Transit around Truckee and Lake Tahoe, California

Rural transit provides rides for residents and tourists

by Steven Vance

"TART bus standing at Tahoe Transit Center"

A Tahoe Truckee Area Regional Transit bus standing at the new Tahoe City Transit Center. Photo by Placer County.

I've written about all kinds of different transit systems in the world, including a quirky mode in West Virginia, bus rapid transit (BRT) in Rio de Janeiro, Brazil, and integrated bus, tram, and rail networks in Germany. Today I'm going small by exploring a rural transit system near Lake Tahoe in California.

The first thing I do when starting a new blog post about an unfamiliar transit system is to look at the geographic coverage area of that system. I also do this each time I review transit feeds for inclusion in the Transitland Feed Registry.

After looking at the coverage area for Tahoe Truckee Area Regional Transit, or TART, I can quickly see that it covers a mountainous area around the city of Truckee in Nevada county, California, and Tahoe City in Placer county, north of Lake Tahoe.
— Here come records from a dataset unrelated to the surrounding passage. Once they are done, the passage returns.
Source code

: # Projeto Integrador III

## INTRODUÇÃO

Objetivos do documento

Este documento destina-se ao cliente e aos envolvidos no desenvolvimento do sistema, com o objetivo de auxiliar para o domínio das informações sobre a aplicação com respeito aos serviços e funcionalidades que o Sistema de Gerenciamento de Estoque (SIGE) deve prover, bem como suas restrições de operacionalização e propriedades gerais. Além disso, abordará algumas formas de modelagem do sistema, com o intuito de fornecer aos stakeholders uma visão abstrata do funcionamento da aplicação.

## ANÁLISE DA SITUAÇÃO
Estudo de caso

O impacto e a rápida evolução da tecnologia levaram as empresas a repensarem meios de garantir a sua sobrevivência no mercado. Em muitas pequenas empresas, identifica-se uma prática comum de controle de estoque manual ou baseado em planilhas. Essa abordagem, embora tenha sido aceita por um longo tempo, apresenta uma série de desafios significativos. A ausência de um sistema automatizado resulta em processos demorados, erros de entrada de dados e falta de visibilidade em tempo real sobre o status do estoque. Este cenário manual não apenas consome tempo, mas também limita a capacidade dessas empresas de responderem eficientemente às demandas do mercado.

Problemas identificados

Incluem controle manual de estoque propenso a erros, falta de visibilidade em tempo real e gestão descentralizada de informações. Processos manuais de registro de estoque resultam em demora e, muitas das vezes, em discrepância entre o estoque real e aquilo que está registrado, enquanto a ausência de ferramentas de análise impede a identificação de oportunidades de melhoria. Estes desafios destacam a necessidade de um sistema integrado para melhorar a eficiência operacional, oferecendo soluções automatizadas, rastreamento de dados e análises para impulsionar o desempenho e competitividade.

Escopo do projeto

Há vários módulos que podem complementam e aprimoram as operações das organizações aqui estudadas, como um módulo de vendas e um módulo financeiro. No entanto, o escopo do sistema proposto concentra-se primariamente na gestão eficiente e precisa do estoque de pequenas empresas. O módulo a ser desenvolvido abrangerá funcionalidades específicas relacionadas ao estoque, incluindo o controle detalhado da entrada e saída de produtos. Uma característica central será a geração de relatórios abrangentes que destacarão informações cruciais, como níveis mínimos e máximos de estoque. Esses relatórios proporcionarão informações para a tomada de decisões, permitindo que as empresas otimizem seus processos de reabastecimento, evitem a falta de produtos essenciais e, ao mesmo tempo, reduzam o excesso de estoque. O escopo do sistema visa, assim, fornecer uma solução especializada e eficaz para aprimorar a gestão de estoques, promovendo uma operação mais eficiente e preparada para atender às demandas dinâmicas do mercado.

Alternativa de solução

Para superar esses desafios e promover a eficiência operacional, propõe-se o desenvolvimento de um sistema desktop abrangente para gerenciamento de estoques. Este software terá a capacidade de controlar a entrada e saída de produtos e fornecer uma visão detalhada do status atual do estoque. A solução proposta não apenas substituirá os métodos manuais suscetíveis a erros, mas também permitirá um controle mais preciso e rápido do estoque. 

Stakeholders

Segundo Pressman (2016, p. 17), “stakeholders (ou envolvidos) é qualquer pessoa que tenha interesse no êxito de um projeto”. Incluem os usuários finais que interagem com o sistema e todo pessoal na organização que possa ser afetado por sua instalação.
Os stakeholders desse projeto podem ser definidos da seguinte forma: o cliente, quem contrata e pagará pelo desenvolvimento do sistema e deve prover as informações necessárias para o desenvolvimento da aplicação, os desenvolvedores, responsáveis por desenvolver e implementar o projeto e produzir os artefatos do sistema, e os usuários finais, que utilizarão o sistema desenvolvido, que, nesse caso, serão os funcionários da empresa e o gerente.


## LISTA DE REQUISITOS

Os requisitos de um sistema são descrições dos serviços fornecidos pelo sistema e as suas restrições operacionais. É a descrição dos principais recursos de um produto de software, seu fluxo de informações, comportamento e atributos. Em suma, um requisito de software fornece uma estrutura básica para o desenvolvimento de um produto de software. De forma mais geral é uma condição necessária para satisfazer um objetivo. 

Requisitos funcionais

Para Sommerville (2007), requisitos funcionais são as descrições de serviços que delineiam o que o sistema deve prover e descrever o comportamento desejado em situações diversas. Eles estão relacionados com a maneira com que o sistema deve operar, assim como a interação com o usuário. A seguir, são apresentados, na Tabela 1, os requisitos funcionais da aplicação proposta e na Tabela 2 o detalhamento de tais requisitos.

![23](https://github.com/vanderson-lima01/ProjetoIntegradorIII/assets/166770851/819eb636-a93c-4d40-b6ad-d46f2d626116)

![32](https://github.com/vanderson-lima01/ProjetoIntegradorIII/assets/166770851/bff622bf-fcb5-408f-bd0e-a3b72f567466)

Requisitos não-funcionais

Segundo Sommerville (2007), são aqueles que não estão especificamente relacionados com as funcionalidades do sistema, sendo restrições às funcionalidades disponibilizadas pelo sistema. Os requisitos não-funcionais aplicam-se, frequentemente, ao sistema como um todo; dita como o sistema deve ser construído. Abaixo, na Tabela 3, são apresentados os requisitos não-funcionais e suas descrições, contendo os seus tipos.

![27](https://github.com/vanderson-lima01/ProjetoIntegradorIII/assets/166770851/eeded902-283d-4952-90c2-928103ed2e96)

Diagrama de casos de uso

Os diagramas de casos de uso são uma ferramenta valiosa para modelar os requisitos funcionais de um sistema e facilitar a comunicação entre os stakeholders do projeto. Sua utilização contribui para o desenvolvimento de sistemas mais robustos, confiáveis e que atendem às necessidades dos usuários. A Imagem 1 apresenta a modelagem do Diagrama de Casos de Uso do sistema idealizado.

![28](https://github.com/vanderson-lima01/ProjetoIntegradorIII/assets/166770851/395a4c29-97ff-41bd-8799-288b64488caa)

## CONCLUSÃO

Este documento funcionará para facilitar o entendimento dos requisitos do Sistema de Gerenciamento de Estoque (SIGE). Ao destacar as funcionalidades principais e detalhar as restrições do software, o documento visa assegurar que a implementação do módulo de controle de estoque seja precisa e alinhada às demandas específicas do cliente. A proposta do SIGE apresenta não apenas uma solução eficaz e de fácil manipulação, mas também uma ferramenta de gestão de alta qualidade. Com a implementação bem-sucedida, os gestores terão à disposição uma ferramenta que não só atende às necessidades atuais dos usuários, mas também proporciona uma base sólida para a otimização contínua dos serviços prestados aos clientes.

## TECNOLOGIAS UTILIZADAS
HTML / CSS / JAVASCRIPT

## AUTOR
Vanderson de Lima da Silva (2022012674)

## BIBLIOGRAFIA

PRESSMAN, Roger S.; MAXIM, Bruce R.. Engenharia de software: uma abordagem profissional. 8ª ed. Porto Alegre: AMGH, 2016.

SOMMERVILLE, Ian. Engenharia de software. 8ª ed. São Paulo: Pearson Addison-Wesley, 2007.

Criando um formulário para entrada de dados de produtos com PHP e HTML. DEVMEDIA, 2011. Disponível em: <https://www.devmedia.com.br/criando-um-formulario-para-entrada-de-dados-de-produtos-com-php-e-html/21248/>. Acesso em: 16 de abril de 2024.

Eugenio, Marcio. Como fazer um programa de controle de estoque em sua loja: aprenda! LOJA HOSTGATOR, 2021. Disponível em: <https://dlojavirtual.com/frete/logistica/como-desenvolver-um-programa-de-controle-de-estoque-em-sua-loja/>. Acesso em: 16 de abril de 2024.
Grabbing an operator service area's map is a piece of cake. The "view" link on its Feed Registry page opens a map immediately in geojson.io. I can also include the GeoJSON returned from the Transitland Datastore API on a Tangram map:

Edit this map yourself in Tangram Play.

The route shapes come from three calls to the Transitland Datastore API, which are returned as GeoJSON. The yellow line is the North Lake Tahoe Express shuttle from the airport in Reno, Nevada. The red lines are TART's routes, and the blue line is TART's very long "Mainline" route. Green lines are routes run by BlueGo.

Historic city

Truckee is a city of just over 16,000 people that started as a railroad town, and later developed a ski resort. Amtrak stops in Truckee on its California Zephyr route between Chicago and Emeryville, California, which is across the bay from San Francisco.

TART operates a long "Mainline" route (the blue line on the map) between Incline Village, Nevada, and Tahoma, California, population 1,200, on Lake Tahoe's northern shoreline. It's 119 miles long! TART's other routes are red.

The Donner Party, pioneers traveling from Springfield, Illinois, to find gold in California, camped in what would become Coburn Station and then Truckee during a rough winter.

Tahoma was the site of cross-country skiing and the biathlon in the 1960 winter Olympics that were hosted in Squaw Valley, prior to which was a "struggling ski resort with minimal facilities". A vacationer nowadays can use TART to travel between the Amtrak station—its Onestop ID is s-9qfx9p7evw-truckeeamtrak—and Lake Tahoe's north shore beaches.

The GTFS feed for TART's transit data, listed on the Feed Registry, packages routes from two other transit agencies.

Additionally, TART routes link up with other transit systems in Placer county: transit operated by the county government, one route of which heads to the light rail transit network in Sacramento; Dial-A-Ride for door-to-door service; and Placer Commuter Express, a coach bus service on weekdays from western Placer county to downtown Sacramento. These aren't included in the same feed as TART.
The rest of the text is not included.